┏━━

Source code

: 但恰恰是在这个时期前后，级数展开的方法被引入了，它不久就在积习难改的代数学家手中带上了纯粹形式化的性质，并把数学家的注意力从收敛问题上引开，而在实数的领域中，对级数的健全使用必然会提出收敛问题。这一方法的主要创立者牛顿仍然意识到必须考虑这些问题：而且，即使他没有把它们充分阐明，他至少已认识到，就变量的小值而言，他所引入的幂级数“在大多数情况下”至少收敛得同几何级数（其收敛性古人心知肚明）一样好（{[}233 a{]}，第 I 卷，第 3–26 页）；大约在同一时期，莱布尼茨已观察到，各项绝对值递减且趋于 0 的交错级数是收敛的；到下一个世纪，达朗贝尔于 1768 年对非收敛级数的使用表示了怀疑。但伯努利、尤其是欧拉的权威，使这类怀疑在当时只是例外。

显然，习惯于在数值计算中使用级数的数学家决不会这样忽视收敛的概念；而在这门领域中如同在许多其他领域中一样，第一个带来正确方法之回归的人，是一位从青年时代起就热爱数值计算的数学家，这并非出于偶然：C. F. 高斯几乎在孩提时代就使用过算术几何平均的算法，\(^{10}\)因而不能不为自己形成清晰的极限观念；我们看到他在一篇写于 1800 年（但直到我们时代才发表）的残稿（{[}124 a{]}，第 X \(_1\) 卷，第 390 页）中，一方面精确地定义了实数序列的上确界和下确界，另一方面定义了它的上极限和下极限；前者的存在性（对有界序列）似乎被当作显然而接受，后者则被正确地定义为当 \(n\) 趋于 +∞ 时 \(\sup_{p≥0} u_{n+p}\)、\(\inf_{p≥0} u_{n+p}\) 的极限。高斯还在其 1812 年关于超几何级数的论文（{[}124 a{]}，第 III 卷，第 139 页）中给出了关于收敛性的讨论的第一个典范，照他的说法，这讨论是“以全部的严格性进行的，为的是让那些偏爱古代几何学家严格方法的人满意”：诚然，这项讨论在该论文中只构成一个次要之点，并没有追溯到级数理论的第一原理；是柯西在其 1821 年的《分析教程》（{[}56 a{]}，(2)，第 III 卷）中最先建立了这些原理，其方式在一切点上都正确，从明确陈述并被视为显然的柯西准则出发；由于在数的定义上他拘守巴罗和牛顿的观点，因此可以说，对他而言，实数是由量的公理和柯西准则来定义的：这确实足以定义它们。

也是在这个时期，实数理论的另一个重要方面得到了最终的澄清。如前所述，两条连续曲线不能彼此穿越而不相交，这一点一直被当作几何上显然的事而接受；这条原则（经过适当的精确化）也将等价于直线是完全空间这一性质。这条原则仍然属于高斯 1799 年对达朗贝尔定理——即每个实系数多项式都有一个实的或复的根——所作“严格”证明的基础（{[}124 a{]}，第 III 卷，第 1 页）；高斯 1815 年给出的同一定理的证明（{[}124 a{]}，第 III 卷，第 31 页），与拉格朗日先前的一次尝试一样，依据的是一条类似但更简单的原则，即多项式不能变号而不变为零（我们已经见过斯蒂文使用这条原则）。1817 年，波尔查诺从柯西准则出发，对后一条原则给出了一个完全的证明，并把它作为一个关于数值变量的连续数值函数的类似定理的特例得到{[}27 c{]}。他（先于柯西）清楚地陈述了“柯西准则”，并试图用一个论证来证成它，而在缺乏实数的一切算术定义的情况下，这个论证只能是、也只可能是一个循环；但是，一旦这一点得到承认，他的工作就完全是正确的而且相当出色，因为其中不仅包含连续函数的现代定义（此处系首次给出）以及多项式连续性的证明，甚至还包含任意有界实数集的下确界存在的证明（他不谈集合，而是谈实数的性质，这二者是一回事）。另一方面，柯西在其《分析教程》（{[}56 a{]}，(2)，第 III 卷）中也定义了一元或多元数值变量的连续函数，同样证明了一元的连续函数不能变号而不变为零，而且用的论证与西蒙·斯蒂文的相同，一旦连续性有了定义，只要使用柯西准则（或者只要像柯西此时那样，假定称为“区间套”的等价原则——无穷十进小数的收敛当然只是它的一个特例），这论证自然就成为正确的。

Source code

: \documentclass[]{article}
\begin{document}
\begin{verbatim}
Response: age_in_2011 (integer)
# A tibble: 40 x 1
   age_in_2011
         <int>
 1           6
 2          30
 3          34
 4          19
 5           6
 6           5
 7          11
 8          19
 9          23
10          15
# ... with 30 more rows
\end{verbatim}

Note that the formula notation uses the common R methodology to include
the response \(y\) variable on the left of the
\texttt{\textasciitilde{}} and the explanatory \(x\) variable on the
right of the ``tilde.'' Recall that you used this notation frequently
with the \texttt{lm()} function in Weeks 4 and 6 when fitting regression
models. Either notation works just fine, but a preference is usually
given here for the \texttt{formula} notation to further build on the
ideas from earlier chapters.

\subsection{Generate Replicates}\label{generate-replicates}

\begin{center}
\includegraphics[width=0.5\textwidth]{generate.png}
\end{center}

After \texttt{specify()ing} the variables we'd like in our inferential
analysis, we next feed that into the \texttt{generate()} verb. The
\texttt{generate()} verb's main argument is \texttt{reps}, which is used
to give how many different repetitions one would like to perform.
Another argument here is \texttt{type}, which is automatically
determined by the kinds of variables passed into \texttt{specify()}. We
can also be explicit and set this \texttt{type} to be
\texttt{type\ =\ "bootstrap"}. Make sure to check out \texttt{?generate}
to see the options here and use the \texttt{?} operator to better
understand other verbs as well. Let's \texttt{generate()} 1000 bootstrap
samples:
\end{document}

┗━━

→ **Your instructions**
Would you reproduce every record above exactly as it appears?

→ **Worked solution**
Source code

: 但恰恰是在这个时期前后，级数展开的方法被引入了，它不久就在积习难改的代数学家手中带上了纯粹形式化的性质，并把数学家的注意力从收敛问题上引开，而在实数的领域中，对级数的健全使用必然会提出收敛问题。这一方法的主要创立者牛顿仍然意识到必须考虑这些问题：而且，即使他没有把它们充分阐明，他至少已认识到，就变量的小值而言，他所引入的幂级数“在大多数情况下”至少收敛得同几何级数（其收敛性古人心知肚明）一样好（{[}233 a{]}，第 I 卷，第 3–26 页）；大约在同一时期，莱布尼茨已观察到，各项绝对值递减且趋于 0 的交错级数是收敛的；到下一个世纪，达朗贝尔于 1768 年对非收敛级数的使用表示了怀疑。但伯努利、尤其是欧拉的权威，使这类怀疑在当时只是例外。

显然，习惯于在数值计算中使用级数的数学家决不会这样忽视收敛的概念；而在这门领域中如同在许多其他领域中一样，第一个带来正确方法之回归的人，是一位从青年时代起就热爱数值计算的数学家，这并非出于偶然：C. F. 高斯几乎在孩提时代就使用过算术几何平均的算法，\(^{10}\)因而不能不为自己形成清晰的极限观念；我们看到他在一篇写于 1800 年（但直到我们时代才发表）的残稿（{[}124 a{]}，第 X \(_1\) 卷，第 390 页）中，一方面精确地定义了实数序列的上确界和下确界，另一方面定义了它的上极限和下极限；前者的存在性（对有界序列）似乎被当作显然而接受，后者则被正确地定义为当 \(n\) 趋于 +∞ 时 \(\sup_{p≥0} u_{n+p}\)、\(\inf_{p≥0} u_{n+p}\) 的极限。高斯还在其 1812 年关于超几何级数的论文（{[}124 a{]}，第 III 卷，第 139 页）中给出了关于收敛性的讨论的第一个典范，照他的说法，这讨论是“以全部的严格性进行的，为的是让那些偏爱古代几何学家严格方法的人满意”：诚然，这项讨论在该论文中只构成一个次要之点，并没有追溯到级数理论的第一原理；是柯西在其 1821 年的《分析教程》（{[}56 a{]}，(2)，第 III 卷）中最先建立了这些原理，其方式在一切点上都正确，从明确陈述并被视为显然的柯西准则出发；由于在数的定义上他拘守巴罗和牛顿的观点，因此可以说，对他而言，实数是由量的公理和柯西准则来定义的：这确实足以定义它们。

也是在这个时期，实数理论的另一个重要方面得到了最终的澄清。如前所述，两条连续曲线不能彼此穿越而不相交，这一点一直被当作几何上显然的事而接受；这条原则（经过适当的精确化）也将等价于直线是完全空间这一性质。这条原则仍然属于高斯 1799 年对达朗贝尔定理——即每个实系数多项式都有一个实的或复的根——所作“严格”证明的基础（{[}124 a{]}，第 III 卷，第 1 页）；高斯 1815 年给出的同一定理的证明（{[}124 a{]}，第 III 卷，第 31 页），与拉格朗日先前的一次尝试一样，依据的是一条类似但更简单的原则，即多项式不能变号而不变为零（我们已经见过斯蒂文使用这条原则）。1817 年，波尔查诺从柯西准则出发，对后一条原则给出了一个完全的证明，并把它作为一个关于数值变量的连续数值函数的类似定理的特例得到{[}27 c{]}。他（先于柯西）清楚地陈述了“柯西准则”，并试图用一个论证来证成它，而在缺乏实数的一切算术定义的情况下，这个论证只能是、也只可能是一个循环；但是，一旦这一点得到承认，他的工作就完全是正确的而且相当出色，因为其中不仅包含连续函数的现代定义（此处系首次给出）以及多项式连续性的证明，甚至还包含任意有界实数集的下确界存在的证明（他不谈集合，而是谈实数的性质，这二者是一回事）。另一方面，柯西在其《分析教程》（{[}56 a{]}，(2)，第 III 卷）中也定义了一元或多元数值变量的连续函数，同样证明了一元的连续函数不能变号而不变为零，而且用的论证与西蒙·斯蒂文的相同，一旦连续性有了定义，只要使用柯西准则（或者只要像柯西此时那样，假定称为“区间套”的等价原则——无穷十进小数的收敛当然只是它的一个特例），这论证自然就成为正确的。

Source code

: \documentclass[]{article}
\begin{document}
\begin{verbatim}
Response: age_in_2011 (integer)
# A tibble: 40 x 1
   age_in_2011
         <int>
 1           6
 2          30
 3          34
 4          19
 5           6
 6           5
 7          11
 8          19
 9          23
10          15
# ... with 30 more rows
\end{verbatim}

Note that the formula notation uses the common R methodology to include
the response \(y\) variable on the left of the
\texttt{\textasciitilde{}} and the explanatory \(x\) variable on the
right of the ``tilde.'' Recall that you used this notation frequently
with the \texttt{lm()} function in Weeks 4 and 6 when fitting regression
models. Either notation works just fine, but a preference is usually
given here for the \texttt{formula} notation to further build on the
ideas from earlier chapters.

\subsection{Generate Replicates}\label{generate-replicates}

\begin{center}
\includegraphics[width=0.5\textwidth]{generate.png}
\end{center}

After \texttt{specify()ing} the variables we'd like in our inferential
analysis, we next feed that into the \texttt{generate()} verb. The
\texttt{generate()} verb's main argument is \texttt{reps}, which is used
to give how many different repetitions one would like to perform.
Another argument here is \texttt{type}, which is automatically
determined by the kinds of variables passed into \texttt{specify()}. We
can also be explicit and set this \texttt{type} to be
\texttt{type\ =\ "bootstrap"}. Make sure to check out \texttt{?generate}
to see the options here and use the \texttt{?} operator to better
understand other verbs as well. Let's \texttt{generate()} 1000 bootstrap
samples:
\end{document}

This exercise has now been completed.